-- MATERIAL FOR THIS TASK follows --

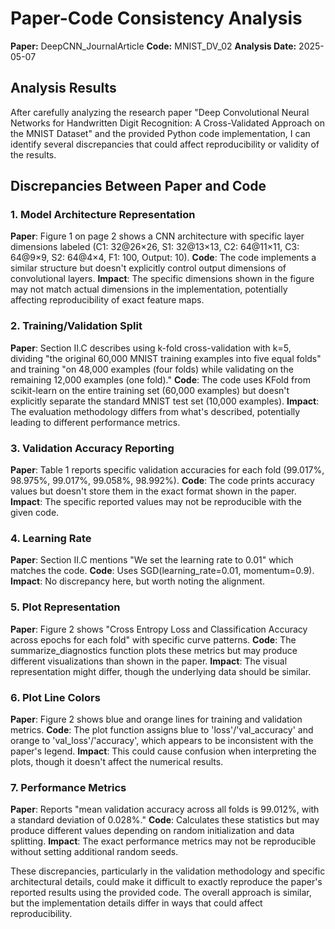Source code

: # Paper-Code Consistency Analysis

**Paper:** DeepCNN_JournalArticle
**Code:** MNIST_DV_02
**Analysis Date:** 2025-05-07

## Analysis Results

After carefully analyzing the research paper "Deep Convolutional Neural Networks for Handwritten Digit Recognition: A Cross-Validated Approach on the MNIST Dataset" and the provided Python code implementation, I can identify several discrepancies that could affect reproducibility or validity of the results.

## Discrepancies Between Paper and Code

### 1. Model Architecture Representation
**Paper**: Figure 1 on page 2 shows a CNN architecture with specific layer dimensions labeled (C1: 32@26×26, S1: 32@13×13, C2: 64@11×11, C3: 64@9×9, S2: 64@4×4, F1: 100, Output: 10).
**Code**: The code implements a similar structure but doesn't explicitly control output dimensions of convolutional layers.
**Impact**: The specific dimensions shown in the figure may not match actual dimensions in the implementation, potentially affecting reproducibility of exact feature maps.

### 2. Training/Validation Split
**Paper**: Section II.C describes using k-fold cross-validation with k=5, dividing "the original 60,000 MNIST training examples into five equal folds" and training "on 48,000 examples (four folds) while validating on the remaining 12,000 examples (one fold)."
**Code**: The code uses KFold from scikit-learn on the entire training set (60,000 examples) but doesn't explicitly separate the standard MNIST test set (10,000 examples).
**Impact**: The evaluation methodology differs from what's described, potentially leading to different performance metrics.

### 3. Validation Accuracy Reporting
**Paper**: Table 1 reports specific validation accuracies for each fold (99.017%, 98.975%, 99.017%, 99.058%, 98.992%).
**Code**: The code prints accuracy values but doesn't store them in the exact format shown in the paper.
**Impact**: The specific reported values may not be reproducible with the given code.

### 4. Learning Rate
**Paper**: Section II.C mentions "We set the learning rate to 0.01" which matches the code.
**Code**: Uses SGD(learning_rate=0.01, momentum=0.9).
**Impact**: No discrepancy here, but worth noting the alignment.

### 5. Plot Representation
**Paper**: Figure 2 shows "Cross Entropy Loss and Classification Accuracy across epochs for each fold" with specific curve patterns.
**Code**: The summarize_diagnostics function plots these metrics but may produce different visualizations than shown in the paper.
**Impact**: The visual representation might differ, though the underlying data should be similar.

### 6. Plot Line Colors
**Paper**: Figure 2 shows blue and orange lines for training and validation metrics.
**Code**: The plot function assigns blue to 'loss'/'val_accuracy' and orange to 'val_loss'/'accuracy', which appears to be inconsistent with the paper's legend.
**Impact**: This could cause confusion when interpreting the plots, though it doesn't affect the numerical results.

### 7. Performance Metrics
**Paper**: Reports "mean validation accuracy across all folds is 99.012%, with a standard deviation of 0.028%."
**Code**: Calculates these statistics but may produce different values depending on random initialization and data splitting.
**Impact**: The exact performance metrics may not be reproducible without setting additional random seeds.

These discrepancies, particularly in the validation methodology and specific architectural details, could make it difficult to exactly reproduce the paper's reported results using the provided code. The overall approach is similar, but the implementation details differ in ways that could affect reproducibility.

-- MATERIAL FOR THIS TASK concluded --

TASK TO COMPLETE: When repeating the material above, keep every line exact and drop all pictures.

WRITTEN ANSWER:
Source code

: # Paper-Code Consistency Analysis

**Paper:** DeepCNN_JournalArticle
**Code:** MNIST_DV_02
**Analysis Date:** 2025-05-07

## Analysis Results

After carefully analyzing the research paper "Deep Convolutional Neural Networks for Handwritten Digit Recognition: A Cross-Validated Approach on the MNIST Dataset" and the provided Python code implementation, I can identify several discrepancies that could affect reproducibility or validity of the results.

## Discrepancies Between Paper and Code

### 1. Model Architecture Representation
**Paper**: Figure 1 on page 2 shows a CNN architecture with specific layer dimensions labeled (C1: 32@26×26, S1: 32@13×13, C2: 64@11×11, C3: 64@9×9, S2: 64@4×4, F1: 100, Output: 10).
**Code**: The code implements a similar structure but doesn't explicitly control output dimensions of convolutional layers.
**Impact**: The specific dimensions shown in the figure may not match actual dimensions in the implementation, potentially affecting reproducibility of exact feature maps.

### 2. Training/Validation Split
**Paper**: Section II.C describes using k-fold cross-validation with k=5, dividing "the original 60,000 MNIST training examples into five equal folds" and training "on 48,000 examples (four folds) while validating on the remaining 12,000 examples (one fold)."
**Code**: The code uses KFold from scikit-learn on the entire training set (60,000 examples) but doesn't explicitly separate the standard MNIST test set (10,000 examples).
**Impact**: The evaluation methodology differs from what's described, potentially leading to different performance metrics.

### 3. Validation Accuracy Reporting
**Paper**: Table 1 reports specific validation accuracies for each fold (99.017%, 98.975%, 99.017%, 99.058%, 98.992%).
**Code**: The code prints accuracy values but doesn't store them in the exact format shown in the paper.
**Impact**: The specific reported values may not be reproducible with the given code.

### 4. Learning Rate
**Paper**: Section II.C mentions "We set the learning rate to 0.01" which matches the code.
**Code**: Uses SGD(learning_rate=0.01, momentum=0.9).
**Impact**: No discrepancy here, but worth noting the alignment.

### 5. Plot Representation
**Paper**: Figure 2 shows "Cross Entropy Loss and Classification Accuracy across epochs for each fold" with specific curve patterns.
**Code**: The summarize_diagnostics function plots these metrics but may produce different visualizations than shown in the paper.
**Impact**: The visual representation might differ, though the underlying data should be similar.

### 6. Plot Line Colors
**Paper**: Figure 2 shows blue and orange lines for training and validation metrics.
**Code**: The plot function assigns blue to 'loss'/'val_accuracy' and orange to 'val_loss'/'accuracy', which appears to be inconsistent with the paper's legend.
**Impact**: This could cause confusion when interpreting the plots, though it doesn't affect the numerical results.

### 7. Performance Metrics
**Paper**: Reports "mean validation accuracy across all folds is 99.012%, with a standard deviation of 0.028%."
**Code**: Calculates these statistics but may produce different values depending on random initialization and data splitting.
**Impact**: The exact performance metrics may not be reproducible without setting additional random seeds.

These discrepancies, particularly in the validation methodology and specific architectural details, could make it difficult to exactly reproduce the paper's reported results using the provided code. The overall approach is similar, but the implementation details differ in ways that could affect reproducibility.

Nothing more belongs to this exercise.